Anyway, I took the day to really think about my own thoughts on the trailer, because the sad truth about me is that I would do that even if it wasn’t my job, because I really wanted to boil down and figure out what bothered me about the trailer. Because I didn’t like it very much. It’s not a great trailer, but that isn’t what bothers me about the movie.

It certainly isn’t the cast. Melissa McCarthy is bringing the ‘McCarthy from Spy’ that this movie needs. Spy was one of the most underrated movies of 2015 and I’m excited to see her continue to challenge the idea of what a leading woman is and can be. Kate McKinnon is an unstoppable force of nature that an 80s cartoon terrorist organization would try to build a machine to control. Kristen Wiig is one of our generation’s best and she hasn’t even reached her final form. Leslie Jones is just fucking awesome. If you’ve complained about Jones being one note, you have never done anything in your life as well as she plays that note. She has a command of the ‘Leslie Jones’ toolkit the same way that Chris Farley was a black belt in falling through coffee tables and sweating.

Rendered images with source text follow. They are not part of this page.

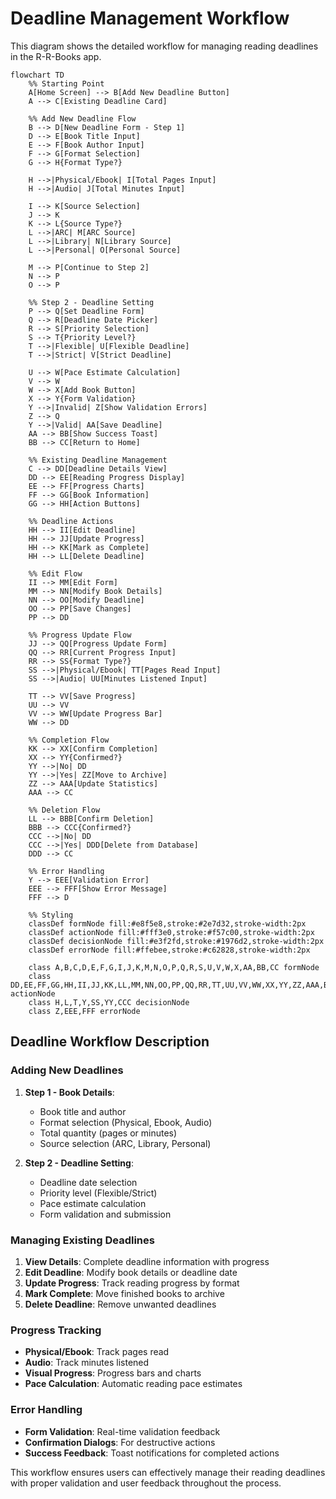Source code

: # Deadline Management Workflow

This diagram shows the detailed workflow for managing reading deadlines in the R-R-Books app.

```mermaid
flowchart TD
    %% Starting Point
    A[Home Screen] --> B[Add New Deadline Button]
    A --> C[Existing Deadline Card]
    
    %% Add New Deadline Flow
    B --> D[New Deadline Form - Step 1]
    D --> E[Book Title Input]
    E --> F[Book Author Input]
    F --> G[Format Selection]
    G --> H{Format Type?}
    
    H -->|Physical/Ebook| I[Total Pages Input]
    H -->|Audio| J[Total Minutes Input]
    
    I --> K[Source Selection]
    J --> K
    K --> L{Source Type?}
    L -->|ARC| M[ARC Source]
    L -->|Library| N[Library Source]
    L -->|Personal| O[Personal Source]
    
    M --> P[Continue to Step 2]
    N --> P
    O --> P
    
    %% Step 2 - Deadline Setting
    P --> Q[Set Deadline Form]
    Q --> R[Deadline Date Picker]
    R --> S[Priority Selection]
    S --> T{Priority Level?}
    T -->|Flexible| U[Flexible Deadline]
    T -->|Strict| V[Strict Deadline]
    
    U --> W[Pace Estimate Calculation]
    V --> W
    W --> X[Add Book Button]
    X --> Y{Form Validation}
    Y -->|Invalid| Z[Show Validation Errors]
    Z --> Q
    Y -->|Valid| AA[Save Deadline]
    AA --> BB[Show Success Toast]
    BB --> CC[Return to Home]
    
    %% Existing Deadline Management
    C --> DD[Deadline Details View]
    DD --> EE[Reading Progress Display]
    EE --> FF[Progress Charts]
    FF --> GG[Book Information]
    GG --> HH[Action Buttons]
    
    %% Deadline Actions
    HH --> II[Edit Deadline]
    HH --> JJ[Update Progress]
    HH --> KK[Mark as Complete]
    HH --> LL[Delete Deadline]
    
    %% Edit Flow
    II --> MM[Edit Form]
    MM --> NN[Modify Book Details]
    NN --> OO[Modify Deadline]
    OO --> PP[Save Changes]
    PP --> DD
    
    %% Progress Update Flow
    JJ --> QQ[Progress Update Form]
    QQ --> RR[Current Progress Input]
    RR --> SS{Format Type?}
    SS -->|Physical/Ebook| TT[Pages Read Input]
    SS -->|Audio| UU[Minutes Listened Input]
    
    TT --> VV[Save Progress]
    UU --> VV
    VV --> WW[Update Progress Bar]
    WW --> DD
    
    %% Completion Flow
    KK --> XX[Confirm Completion]
    XX --> YY{Confirmed?}
    YY -->|No| DD
    YY -->|Yes| ZZ[Move to Archive]
    ZZ --> AAA[Update Statistics]
    AAA --> CC
    
    %% Deletion Flow
    LL --> BBB[Confirm Deletion]
    BBB --> CCC{Confirmed?}
    CCC -->|No| DD
    CCC -->|Yes| DDD[Delete from Database]
    DDD --> CC
    
    %% Error Handling
    Y --> EEE[Validation Error]
    EEE --> FFF[Show Error Message]
    FFF --> D
    
    %% Styling
    classDef formNode fill:#e8f5e8,stroke:#2e7d32,stroke-width:2px
    classDef actionNode fill:#fff3e0,stroke:#f57c00,stroke-width:2px
    classDef decisionNode fill:#e3f2fd,stroke:#1976d2,stroke-width:2px
    classDef errorNode fill:#ffebee,stroke:#c62828,stroke-width:2px
    
    class A,B,C,D,E,F,G,I,J,K,M,N,O,P,Q,R,S,U,V,W,X,AA,BB,CC formNode
    class DD,EE,FF,GG,HH,II,JJ,KK,LL,MM,NN,OO,PP,QQ,RR,TT,UU,VV,WW,XX,YY,ZZ,AAA,BBB,CCC,DDD actionNode
    class H,L,T,Y,SS,YY,CCC decisionNode
    class Z,EEE,FFF errorNode
```

## Deadline Workflow Description

### Adding New Deadlines
1. **Step 1 - Book Details**:
   - Book title and author
   - Format selection (Physical, Ebook, Audio)
   - Total quantity (pages or minutes)
   - Source selection (ARC, Library, Personal)

2. **Step 2 - Deadline Setting**:
   - Deadline date selection
   - Priority level (Flexible/Strict)
   - Pace estimate calculation
   - Form validation and submission

### Managing Existing Deadlines
1. **View Details**: Complete deadline information with progress
2. **Edit Deadline**: Modify book details or deadline date
3. **Update Progress**: Track reading progress by format
4. **Mark Complete**: Move finished books to archive
5. **Delete Deadline**: Remove unwanted deadlines

### Progress Tracking
- **Physical/Ebook**: Track pages read
- **Audio**: Track minutes listened
- **Visual Progress**: Progress bars and charts
- **Pace Calculation**: Automatic reading pace estimates

### Error Handling
- **Form Validation**: Real-time validation feedback
- **Confirmation Dialogs**: For destructive actions
- **Success Feedback**: Toast notifications for completed actions

This workflow ensures users can effectively manage their reading deadlines with proper validation and user feedback throughout the process.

I think my nagging concern lands with the writers and director. Will this movie have anything to say? Obviously, it’s hard to tell from two minutes of trailer and this entire article is an exercise in futility, but so is my life and this seems to be as good a place as any to discuss it.

The difference between fine, good, and great movies is intention. Great movies NEED to be made. Great films like Mad Max, Creed, and Birth of a Nation HAD to be made. Fine and good films are made because a studio wrote you a check to do it. Great films had to get out of the writer’s brain and onto paper or that writer’s head would explode and they would die. That’s what made the original Ghostbusters a classic. Dan Aykroyd has a lot of shit to say about the occult and the paranormal, and used comedy to say it. There’s a great director and a legendary ensemble, but the anchor is weird ass Dan Aykroyd’s passion for ghosts and leylines and mothmen.

That is why the original Ghostbusters stands the test of time: it was a story the creators were passionate about, and that they felt they needed to tell. I’m sure Feig, like the rest of the world, is a massive fan of the movie, but will that translate into the drive that brought the original Ghostbusters to the big screen? Will the studio nitpick a potential classic into something that’s just kind of good? Is this just about launching a franchise and throwing money and talent at a project? It doesn’t get more private sector than a studio, and as Ray says, “they expect results.”

This movie is loaded with talent, now let’s hope the passion is there to make a great movie.

Paul Feig, we’re ready to believe you.